Ukrayna barışı imkansızlaşırken

Gaffar Yakınca

Gaffar Yakınca

Gazete Yazarı

A+ A-

Savaşın başlarında Ukrayna hükümeti, olası bir barış planına soğuk bakmıyordu. Ancak Batılılar, Ukrayna’nın barış anlaşması yapmasını engellediler. Antalya - Dolmabahçe sürecinde oluşan mutabakatın İngiltere’nin baskısı ile uygulanamadığını artık herkes biliyor.

Hatırlayalım, Türkiye’nin arabuluculuğu ile şekillenen koşulları Rus tarafı kabul etmiş, Ukrayna tarafı ise prensipte mutabık kalmakla beraber Zeleskiy’in onayı için birkaç gün süre istemişti. Ne olduysa o arada oldu, dönemin İngiltere başbakanı baskın bir ziyaretle Kiev’e gitti ve Zelenskiy yönetimi barış görüşmelerinden çekildi.

Burası çok kritik: Türkiye’nin başlattığı barış sürecinden çekilen taraf Rusya değil, Ukrayna oldu. Mutabakata dair olumlu bir yanıt vermedikleri gibi olumsuz yanıt da vermediler. Yani süreci fiilen sonlandırdılar.

Buradan ne anlıyoruz? Batılılar, sadece Ukrayna’nın barış yapmasına değil, aynı zamanda barışın Türkiye eli ile tesis edilmesine de karşılardı.

Şimdi Türkiye’nin Ukrayna üzerindeki ağırlığını artırma çabası biraz da bu yüzden olabilir.
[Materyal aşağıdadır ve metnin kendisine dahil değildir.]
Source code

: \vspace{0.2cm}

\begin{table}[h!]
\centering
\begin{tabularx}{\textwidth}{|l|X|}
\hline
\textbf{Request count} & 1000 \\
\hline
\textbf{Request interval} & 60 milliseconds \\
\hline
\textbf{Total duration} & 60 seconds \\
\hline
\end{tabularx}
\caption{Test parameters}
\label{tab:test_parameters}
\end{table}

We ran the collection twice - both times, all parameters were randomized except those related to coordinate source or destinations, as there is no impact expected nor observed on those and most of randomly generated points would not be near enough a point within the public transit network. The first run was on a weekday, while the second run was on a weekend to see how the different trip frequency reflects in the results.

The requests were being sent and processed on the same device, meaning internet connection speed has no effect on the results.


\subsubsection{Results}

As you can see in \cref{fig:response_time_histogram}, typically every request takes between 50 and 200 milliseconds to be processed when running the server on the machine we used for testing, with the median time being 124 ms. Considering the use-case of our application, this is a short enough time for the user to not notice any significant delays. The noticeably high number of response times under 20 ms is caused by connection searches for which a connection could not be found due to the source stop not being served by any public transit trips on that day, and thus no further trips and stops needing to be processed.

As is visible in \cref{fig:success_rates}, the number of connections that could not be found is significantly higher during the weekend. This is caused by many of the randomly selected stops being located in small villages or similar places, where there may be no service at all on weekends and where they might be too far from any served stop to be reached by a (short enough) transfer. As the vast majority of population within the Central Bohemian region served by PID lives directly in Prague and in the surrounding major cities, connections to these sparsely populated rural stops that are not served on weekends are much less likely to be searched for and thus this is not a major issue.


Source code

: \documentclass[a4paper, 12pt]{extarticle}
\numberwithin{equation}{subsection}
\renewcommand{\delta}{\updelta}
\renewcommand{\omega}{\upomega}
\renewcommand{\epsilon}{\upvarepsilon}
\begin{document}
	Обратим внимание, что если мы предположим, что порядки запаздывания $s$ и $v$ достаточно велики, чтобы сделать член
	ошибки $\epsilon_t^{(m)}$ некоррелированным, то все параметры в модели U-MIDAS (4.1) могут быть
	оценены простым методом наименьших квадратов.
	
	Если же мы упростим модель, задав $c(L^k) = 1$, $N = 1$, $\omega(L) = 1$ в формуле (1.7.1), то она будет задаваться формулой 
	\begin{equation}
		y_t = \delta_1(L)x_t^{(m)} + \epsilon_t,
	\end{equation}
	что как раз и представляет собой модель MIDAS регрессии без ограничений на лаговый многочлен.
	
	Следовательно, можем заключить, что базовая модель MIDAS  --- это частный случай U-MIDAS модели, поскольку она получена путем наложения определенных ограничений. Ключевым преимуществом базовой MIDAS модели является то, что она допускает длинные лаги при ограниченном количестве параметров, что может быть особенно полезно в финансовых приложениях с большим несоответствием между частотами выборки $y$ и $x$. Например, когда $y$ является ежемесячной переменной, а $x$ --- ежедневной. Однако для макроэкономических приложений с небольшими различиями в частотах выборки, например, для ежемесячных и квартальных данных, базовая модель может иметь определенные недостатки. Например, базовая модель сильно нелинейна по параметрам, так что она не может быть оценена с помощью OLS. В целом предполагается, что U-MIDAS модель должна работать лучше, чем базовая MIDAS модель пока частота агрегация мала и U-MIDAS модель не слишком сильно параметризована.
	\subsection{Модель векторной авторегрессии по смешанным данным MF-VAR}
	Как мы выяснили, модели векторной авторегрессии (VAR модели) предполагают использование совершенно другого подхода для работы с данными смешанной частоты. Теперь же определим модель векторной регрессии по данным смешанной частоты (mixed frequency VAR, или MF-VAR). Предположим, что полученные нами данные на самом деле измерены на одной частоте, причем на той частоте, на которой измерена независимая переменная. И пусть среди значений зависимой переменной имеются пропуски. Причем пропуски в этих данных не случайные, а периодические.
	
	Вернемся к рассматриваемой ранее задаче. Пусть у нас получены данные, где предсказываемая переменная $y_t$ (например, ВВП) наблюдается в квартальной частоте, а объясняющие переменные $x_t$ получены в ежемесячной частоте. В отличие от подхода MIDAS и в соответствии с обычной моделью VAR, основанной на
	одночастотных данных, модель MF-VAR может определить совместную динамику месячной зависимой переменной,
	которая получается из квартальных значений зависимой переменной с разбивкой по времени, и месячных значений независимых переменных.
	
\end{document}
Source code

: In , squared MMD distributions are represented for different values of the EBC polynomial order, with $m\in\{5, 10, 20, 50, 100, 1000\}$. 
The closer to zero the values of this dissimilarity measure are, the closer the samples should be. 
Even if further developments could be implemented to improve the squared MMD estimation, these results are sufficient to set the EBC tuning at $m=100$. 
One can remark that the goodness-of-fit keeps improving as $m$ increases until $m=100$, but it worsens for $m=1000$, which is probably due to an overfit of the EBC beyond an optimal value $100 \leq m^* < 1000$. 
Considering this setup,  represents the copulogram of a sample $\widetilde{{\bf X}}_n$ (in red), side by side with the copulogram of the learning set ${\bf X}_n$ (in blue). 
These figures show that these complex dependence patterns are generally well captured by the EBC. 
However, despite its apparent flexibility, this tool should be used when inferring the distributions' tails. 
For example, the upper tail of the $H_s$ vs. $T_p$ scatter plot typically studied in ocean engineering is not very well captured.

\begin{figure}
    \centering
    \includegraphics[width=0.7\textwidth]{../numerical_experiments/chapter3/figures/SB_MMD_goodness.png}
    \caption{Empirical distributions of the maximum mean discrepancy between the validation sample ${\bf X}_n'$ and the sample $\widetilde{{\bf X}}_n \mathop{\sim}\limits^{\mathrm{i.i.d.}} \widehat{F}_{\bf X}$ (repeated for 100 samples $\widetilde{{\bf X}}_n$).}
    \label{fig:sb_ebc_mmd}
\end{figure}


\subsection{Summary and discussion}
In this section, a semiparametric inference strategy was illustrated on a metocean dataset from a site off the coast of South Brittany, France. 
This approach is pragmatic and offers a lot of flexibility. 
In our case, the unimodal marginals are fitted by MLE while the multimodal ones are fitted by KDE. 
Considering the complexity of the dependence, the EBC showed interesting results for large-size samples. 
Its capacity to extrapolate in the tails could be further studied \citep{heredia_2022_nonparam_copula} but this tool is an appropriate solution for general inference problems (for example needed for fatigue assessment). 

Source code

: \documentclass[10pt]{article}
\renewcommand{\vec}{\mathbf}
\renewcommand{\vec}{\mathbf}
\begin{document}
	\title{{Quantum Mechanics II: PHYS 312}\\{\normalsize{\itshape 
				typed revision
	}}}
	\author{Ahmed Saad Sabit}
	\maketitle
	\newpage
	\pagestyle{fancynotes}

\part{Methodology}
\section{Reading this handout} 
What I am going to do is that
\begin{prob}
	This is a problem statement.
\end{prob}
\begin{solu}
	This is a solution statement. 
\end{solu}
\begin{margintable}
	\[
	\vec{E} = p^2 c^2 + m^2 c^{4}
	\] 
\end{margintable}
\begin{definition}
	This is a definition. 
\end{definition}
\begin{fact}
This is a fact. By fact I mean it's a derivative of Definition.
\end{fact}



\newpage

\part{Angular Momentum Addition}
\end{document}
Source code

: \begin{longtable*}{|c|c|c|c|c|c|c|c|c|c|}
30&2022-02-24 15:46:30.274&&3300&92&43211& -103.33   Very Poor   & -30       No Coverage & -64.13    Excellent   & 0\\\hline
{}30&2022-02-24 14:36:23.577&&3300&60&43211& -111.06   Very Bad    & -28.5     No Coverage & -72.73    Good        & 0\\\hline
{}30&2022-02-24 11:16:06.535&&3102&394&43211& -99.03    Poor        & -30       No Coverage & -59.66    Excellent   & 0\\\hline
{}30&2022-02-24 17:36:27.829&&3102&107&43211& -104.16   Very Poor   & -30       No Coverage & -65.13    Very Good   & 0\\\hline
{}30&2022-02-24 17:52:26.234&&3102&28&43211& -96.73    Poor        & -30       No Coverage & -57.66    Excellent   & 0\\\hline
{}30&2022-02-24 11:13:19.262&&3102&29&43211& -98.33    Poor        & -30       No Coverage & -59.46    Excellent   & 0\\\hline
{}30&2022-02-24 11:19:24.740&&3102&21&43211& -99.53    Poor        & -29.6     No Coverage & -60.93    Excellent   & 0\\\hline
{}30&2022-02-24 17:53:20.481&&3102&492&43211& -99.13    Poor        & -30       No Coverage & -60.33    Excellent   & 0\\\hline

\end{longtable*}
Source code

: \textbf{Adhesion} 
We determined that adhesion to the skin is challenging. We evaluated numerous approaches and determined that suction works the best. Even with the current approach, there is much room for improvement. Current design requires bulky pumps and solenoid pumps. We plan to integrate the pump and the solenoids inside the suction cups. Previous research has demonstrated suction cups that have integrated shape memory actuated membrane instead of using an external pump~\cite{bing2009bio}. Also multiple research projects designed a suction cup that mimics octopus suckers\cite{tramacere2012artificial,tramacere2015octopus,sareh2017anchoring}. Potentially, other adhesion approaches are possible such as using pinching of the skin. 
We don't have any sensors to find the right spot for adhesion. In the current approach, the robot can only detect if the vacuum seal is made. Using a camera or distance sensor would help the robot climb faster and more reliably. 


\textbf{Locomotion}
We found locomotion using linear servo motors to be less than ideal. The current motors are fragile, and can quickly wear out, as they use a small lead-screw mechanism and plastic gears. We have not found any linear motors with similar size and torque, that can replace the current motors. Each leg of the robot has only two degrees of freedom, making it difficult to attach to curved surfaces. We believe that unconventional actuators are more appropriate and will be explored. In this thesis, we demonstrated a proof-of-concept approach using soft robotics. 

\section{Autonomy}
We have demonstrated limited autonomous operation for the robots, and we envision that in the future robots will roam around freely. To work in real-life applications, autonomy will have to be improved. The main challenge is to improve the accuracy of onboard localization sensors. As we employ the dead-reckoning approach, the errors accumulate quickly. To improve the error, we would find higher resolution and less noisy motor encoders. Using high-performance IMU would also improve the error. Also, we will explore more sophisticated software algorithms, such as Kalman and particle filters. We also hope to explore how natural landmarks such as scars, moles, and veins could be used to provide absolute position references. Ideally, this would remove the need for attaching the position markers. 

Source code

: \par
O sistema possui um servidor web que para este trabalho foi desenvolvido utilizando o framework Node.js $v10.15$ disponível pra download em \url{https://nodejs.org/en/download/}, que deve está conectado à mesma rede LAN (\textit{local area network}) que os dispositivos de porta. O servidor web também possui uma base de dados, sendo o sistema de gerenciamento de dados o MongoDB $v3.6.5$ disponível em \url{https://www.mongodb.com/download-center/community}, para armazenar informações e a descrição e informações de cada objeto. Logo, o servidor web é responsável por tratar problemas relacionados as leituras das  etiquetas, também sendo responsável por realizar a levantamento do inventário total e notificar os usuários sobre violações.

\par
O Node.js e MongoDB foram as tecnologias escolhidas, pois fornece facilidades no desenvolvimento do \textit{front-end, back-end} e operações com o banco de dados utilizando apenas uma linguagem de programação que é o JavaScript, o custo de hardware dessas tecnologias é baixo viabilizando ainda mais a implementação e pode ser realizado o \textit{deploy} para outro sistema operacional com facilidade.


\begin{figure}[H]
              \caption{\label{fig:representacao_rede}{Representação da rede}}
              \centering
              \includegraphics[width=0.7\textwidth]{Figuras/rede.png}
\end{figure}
Türkiye, Rusya’nı tepkisini çekmek pahasına bazı Azov subaylarını Ukrayna’ya iade etti ve hemen ardından “Ukrayna’nın NATO üyeliğini destekliyoruz” dedi. Bunlara yönelik Rusya’dan ciddi bir tepki gelmedi, aksine “Türkiye’nin durumunu anlıyoruz” denildi.

Batılılar bile Ukrayna konusunda çok tedirginken Türkiye’nin böyle bir tavır takınması, yeniden başlatmayı düşündüğü barış sürecinde Ukrayna’nın masadan kalkmasını engelleyecek etkiye ulaşma taktiği olabilir.

ŞİMDİ UKRAYNA BATIYA ŞANTAJ YAPIYOR

Öte yandan, Ukrayna ile Batılıların barış konusundaki tutumlarının yer değiştirdiği görülüyor. Başlarda barışa eğilimli olan Ukrayna yönetimi, Batılılar tarafından engelleniyordu. Şimdi ise tersi bir durum var. Batılılar ne zaman barış ihtimalinden söz açsa, Ukrayna tarafından “insanlığa ihanet etmekle” suçlanıyorlar. Başlarda Batılılar Ukrayna’ya şantaj yapıyordu şimdi Ukrayna onları avucuna almış gibi duruyor.

Zelenskiy yönetiminin “ne pahasına olursa olsun savaş devam etmeli” demesinin pek çok farklı sebebi olabilir. Rusya’yı gerçekten yenebileceklerini düşünen bir grubunu hala ipleri elinde tutuyor olma ihtimali güçlü. Ancak, Ukrayna hükümeti içindeki büyük yolsuzlukların da savaş ısrarı ile bir ilgisi olabilir. Sıkça konuşulan bir iddia ise Ukrayna yönetiminin iplerinin Batı’daki küreselci bir azınlığın elinde olması.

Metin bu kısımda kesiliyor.